If the guy can meet the girl they chose, output line print a single integer ans — the max sum of point he gets.
Else print “What is a fucking day!” 

Sample Input

3 3
1 2
1 3
2 3
-30
10

Sample Output

30

题意一个人从点1出发，给出后面每个点的权值，以及连通情况，问到达所有点中权值最小的点的过程中不能经过其它负权值点所获得的最大权值
= =解释的好绕口。。。
一开始用的dfs没有能够实现，看别人写的后，改用bfs，才弱弱的过了。。
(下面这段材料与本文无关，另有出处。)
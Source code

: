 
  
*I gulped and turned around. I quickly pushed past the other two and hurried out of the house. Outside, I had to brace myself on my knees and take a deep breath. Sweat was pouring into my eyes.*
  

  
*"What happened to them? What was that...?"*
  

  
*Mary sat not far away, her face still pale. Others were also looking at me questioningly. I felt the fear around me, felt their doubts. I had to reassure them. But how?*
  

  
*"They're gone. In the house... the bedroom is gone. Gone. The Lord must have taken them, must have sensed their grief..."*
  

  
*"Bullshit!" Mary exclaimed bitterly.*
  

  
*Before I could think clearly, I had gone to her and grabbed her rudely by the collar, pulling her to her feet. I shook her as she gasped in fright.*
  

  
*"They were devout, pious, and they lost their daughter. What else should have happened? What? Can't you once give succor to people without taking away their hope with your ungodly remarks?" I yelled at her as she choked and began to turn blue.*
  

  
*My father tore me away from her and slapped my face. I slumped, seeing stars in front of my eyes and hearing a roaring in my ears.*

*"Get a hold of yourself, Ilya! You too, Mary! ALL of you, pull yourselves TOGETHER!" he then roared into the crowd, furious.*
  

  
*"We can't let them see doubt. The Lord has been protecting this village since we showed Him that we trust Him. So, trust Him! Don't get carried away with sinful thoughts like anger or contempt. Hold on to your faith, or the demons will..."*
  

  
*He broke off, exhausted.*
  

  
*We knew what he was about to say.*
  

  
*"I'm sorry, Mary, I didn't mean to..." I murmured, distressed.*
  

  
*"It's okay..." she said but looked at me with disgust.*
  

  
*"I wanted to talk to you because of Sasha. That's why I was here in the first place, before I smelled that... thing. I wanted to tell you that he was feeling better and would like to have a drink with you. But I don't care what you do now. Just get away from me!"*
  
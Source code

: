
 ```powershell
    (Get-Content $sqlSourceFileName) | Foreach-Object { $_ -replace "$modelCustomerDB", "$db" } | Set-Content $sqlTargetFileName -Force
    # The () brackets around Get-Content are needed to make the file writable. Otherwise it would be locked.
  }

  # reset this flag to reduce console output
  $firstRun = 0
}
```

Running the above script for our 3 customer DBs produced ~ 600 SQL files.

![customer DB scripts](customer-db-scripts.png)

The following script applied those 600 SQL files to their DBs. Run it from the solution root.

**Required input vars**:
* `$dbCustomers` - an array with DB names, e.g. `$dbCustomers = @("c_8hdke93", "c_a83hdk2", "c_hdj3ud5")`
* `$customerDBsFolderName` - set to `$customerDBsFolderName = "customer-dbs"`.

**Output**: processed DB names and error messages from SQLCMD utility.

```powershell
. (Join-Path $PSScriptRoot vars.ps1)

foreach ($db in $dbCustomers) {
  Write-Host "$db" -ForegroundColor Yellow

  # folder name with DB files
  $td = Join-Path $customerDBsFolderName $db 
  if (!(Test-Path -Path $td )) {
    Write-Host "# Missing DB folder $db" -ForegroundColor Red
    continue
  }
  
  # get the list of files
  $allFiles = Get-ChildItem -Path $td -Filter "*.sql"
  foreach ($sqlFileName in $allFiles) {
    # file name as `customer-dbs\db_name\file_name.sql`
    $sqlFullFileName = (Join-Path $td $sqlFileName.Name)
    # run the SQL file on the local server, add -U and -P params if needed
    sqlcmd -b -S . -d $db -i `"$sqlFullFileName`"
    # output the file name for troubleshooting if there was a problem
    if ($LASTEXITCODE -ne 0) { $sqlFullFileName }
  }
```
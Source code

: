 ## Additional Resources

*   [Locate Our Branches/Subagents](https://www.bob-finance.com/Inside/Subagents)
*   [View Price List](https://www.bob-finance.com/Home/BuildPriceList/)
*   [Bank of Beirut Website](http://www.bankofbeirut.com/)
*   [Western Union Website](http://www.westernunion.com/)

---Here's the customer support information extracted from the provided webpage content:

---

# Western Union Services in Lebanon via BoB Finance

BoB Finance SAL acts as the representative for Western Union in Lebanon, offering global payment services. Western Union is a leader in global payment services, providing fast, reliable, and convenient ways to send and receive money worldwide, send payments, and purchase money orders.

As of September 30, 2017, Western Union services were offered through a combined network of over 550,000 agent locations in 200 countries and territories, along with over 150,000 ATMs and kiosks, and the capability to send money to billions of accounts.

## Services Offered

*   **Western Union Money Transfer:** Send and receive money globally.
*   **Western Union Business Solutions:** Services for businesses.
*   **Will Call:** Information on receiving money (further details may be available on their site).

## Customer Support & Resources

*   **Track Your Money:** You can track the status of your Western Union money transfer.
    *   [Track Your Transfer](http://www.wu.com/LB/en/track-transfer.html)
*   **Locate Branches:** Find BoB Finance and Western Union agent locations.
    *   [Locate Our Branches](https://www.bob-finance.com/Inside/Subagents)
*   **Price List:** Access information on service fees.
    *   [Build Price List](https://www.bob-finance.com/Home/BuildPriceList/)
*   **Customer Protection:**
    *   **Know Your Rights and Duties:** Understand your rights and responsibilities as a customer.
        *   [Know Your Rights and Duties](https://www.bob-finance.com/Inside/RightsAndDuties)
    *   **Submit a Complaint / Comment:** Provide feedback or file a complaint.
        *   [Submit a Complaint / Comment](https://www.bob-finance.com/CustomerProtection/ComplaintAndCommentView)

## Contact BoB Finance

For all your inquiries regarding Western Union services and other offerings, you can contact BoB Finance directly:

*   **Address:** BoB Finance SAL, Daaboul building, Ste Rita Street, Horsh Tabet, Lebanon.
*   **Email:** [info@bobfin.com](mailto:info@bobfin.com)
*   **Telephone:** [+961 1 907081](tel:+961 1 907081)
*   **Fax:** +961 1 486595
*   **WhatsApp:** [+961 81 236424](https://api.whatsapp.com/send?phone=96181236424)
唉

#include <cstdio>
#include <cstring>
using namespace std;
const int N=105;
const int INF=1<<29;
int dis[N],vis[N],ans[N],head[N],q[5000];
int cnt,n,maxx;
struct eg
{
    int to;
    int next;
}p[5000];
void addedge(int u,int v)
{
    p[cnt].to=v;
    p[cnt].next=head[u];
    head[u]=cnt++;
}
void bfs()
{
    int i,v,l,r=0;
    memset(vis,0,sizeof(vis));
    memset(ans,-1,sizeof(ans));
    q[r++]=1;
    ans[1]=0;vis[1]=1;
    for(l=0;l<r;l++)
    {
        int t=q[l];
        for(i=head[t];i!=-1;i=p[i].next)
        {
            if(dis[v=p[i].to]>0)
                if(ans[v]<ans[t]+dis[v])
                    ans[v]=ans[t]+dis[v];
            if(dis[v]==-maxx)
                    if(ans[v]<ans[t]-dis[v])
                        ans[v]=ans[t]-dis[v];
            if(!vis[v]&&dis[v]>0)
            {
                q[r++]=v;
                vis[v]=1;
            }
        }
        vis[t]=0;
    }
}        
int main()
{
    int m,i,k,u,v;
    while(scanf("%d%d",&n,&m)!=EOF)
    {
        k=-1,cnt=0;
        memset(head,-1,sizeof(head));
        for(i=0;i<m;i++)
        {
            scanf("%d%d",&u,&v);
            addedge(u,v);
        }
        maxx=dis[1]=0;
        for(i=2;i<=n;i++)
        {
            scanf("%d",&dis[i]);
            if(dis[i]<0)
                if(-dis[i]>maxx)
                {
                    maxx=-dis[i];
                    k=i;
                }
        }
        bfs();
        if(k==-1||ans[k]<0)
            printf("What is a fucking day!\n");
        else
            printf("%d\n",ans[k]);    
    }
    return 0;
}